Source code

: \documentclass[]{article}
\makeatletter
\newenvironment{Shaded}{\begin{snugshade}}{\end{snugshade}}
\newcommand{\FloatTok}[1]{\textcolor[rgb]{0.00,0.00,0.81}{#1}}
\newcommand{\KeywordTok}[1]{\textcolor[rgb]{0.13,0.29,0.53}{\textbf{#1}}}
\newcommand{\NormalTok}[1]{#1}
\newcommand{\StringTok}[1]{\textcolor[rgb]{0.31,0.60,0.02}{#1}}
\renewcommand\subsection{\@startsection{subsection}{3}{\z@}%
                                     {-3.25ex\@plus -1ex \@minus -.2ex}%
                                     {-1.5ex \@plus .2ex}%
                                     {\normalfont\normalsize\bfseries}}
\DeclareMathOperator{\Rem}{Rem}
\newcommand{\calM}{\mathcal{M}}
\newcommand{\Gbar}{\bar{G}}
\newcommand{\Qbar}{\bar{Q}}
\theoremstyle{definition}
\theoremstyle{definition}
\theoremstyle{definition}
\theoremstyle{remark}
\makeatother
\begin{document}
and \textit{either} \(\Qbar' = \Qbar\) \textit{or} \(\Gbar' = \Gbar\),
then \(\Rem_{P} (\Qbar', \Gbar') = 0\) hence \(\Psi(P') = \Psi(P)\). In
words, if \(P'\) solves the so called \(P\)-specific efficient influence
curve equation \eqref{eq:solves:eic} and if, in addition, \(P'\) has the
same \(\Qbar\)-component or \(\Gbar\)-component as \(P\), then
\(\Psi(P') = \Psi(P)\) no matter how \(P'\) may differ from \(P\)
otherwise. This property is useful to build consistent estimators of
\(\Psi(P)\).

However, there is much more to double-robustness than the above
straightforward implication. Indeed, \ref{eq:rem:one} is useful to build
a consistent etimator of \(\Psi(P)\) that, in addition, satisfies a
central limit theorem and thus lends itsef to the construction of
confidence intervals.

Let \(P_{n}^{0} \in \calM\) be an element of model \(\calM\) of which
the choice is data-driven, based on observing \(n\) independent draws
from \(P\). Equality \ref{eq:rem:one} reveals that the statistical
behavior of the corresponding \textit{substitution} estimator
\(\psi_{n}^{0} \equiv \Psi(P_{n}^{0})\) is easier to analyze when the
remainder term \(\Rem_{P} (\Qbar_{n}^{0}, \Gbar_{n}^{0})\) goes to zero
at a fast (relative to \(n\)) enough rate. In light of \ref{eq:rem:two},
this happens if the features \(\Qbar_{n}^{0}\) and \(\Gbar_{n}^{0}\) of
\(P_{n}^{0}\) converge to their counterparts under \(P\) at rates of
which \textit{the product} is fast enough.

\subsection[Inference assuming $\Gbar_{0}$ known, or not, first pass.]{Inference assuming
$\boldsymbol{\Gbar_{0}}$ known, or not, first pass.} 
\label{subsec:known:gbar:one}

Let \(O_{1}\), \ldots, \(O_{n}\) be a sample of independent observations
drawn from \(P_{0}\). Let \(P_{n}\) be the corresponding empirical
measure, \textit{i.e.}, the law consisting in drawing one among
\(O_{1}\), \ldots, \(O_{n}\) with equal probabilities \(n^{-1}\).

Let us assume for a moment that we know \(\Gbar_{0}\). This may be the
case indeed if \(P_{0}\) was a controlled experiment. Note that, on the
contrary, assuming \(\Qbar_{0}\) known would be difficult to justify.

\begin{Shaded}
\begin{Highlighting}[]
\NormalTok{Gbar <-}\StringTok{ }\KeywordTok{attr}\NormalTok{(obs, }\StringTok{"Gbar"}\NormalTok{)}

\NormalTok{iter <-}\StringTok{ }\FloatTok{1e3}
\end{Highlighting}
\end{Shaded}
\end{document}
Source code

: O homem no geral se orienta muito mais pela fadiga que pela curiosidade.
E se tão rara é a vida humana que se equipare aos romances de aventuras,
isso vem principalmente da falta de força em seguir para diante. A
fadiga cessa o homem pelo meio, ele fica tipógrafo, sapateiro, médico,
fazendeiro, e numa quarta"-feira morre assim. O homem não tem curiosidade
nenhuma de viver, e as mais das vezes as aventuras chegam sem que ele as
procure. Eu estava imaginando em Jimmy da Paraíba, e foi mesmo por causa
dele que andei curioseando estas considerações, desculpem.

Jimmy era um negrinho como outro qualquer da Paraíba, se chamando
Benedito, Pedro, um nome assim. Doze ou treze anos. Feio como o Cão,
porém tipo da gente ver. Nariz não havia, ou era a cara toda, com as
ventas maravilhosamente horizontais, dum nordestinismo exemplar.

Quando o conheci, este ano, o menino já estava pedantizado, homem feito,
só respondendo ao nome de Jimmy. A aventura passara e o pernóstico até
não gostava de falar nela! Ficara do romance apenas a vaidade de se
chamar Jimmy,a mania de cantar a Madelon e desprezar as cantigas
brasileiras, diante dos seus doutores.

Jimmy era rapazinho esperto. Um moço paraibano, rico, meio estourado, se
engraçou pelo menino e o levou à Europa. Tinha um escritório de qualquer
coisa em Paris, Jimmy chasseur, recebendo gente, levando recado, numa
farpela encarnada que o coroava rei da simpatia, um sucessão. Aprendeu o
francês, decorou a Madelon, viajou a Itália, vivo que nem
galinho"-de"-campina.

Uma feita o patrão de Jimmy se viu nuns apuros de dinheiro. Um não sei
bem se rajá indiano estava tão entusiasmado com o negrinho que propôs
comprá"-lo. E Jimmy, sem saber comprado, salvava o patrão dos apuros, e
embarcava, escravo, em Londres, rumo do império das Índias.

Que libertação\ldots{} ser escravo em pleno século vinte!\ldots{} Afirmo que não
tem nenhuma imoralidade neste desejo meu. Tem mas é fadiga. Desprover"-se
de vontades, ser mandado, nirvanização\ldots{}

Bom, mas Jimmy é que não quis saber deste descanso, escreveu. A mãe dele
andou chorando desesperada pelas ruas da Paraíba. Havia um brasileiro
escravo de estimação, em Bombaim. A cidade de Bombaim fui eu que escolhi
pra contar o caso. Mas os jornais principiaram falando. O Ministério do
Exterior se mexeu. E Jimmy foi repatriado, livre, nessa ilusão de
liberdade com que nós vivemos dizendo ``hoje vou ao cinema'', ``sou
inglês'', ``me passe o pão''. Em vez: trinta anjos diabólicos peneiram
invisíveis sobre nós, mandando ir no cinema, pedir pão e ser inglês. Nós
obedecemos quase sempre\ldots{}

┄┄┄┄┄┄

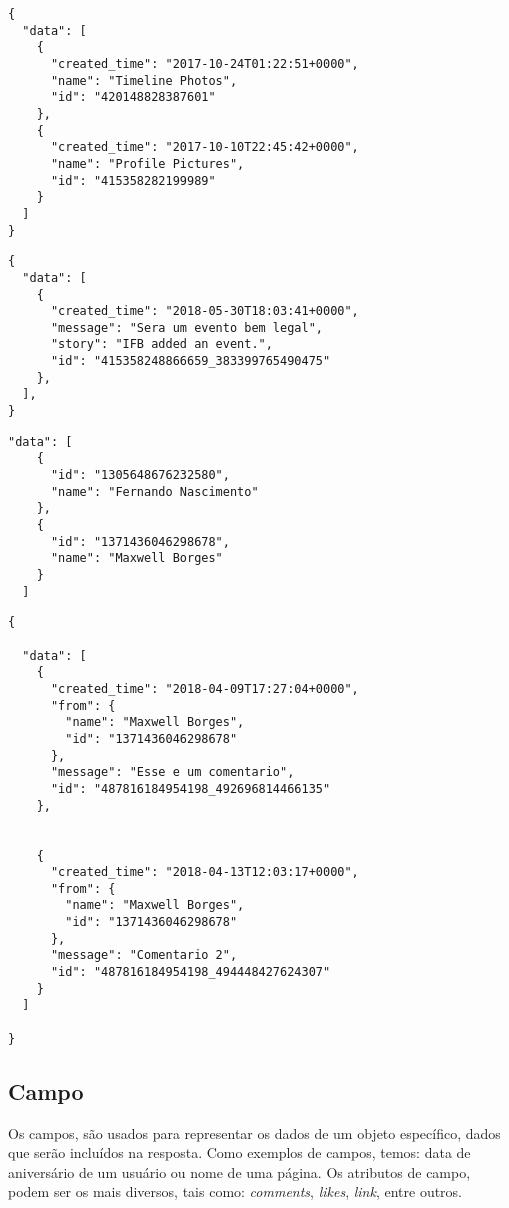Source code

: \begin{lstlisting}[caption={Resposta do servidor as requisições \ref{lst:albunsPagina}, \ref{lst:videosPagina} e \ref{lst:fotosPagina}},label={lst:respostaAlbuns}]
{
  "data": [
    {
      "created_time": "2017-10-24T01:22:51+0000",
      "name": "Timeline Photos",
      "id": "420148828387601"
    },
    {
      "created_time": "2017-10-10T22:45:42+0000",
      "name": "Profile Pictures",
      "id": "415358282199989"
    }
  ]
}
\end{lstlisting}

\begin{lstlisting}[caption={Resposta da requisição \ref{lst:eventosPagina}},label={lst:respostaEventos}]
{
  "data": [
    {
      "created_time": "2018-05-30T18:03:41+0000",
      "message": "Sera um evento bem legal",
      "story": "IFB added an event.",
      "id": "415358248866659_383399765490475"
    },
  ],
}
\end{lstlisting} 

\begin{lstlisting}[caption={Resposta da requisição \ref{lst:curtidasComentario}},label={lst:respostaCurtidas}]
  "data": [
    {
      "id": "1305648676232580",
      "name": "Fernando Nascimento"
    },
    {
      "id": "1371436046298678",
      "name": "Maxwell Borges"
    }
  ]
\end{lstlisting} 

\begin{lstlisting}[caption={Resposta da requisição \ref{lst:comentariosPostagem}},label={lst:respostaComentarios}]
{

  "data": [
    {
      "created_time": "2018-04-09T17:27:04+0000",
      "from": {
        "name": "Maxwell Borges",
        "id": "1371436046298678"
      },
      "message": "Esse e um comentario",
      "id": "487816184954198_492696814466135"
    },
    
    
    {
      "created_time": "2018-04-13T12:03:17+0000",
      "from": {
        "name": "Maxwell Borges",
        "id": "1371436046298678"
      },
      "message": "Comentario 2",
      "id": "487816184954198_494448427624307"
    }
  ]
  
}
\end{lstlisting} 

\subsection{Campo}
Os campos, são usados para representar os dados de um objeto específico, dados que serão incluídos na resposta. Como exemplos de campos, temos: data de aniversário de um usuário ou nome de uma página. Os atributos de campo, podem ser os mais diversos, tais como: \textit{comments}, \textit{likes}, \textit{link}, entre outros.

┄┄┄┄┄┄

#### EXERCISE AIM:
Restate word for word the entries above, starting at the line with "behavior of the" and ending at the line with "this happens if", inclusive, and no others.

#### REPLY:
behavior of the corresponding \textit{substitution} estimator
\(\psi_{n}^{0} \equiv \Psi(P_{n}^{0})\) is easier to analyze when the
remainder term \(\Rem_{P} (\Qbar_{n}^{0}, \Gbar_{n}^{0})\) goes to zero
at a fast (relative to \(n\)) enough rate. In light of \ref{eq:rem:two},
this happens if the features \(\Qbar_{n}^{0}\) and \(\Gbar_{n}^{0}\) of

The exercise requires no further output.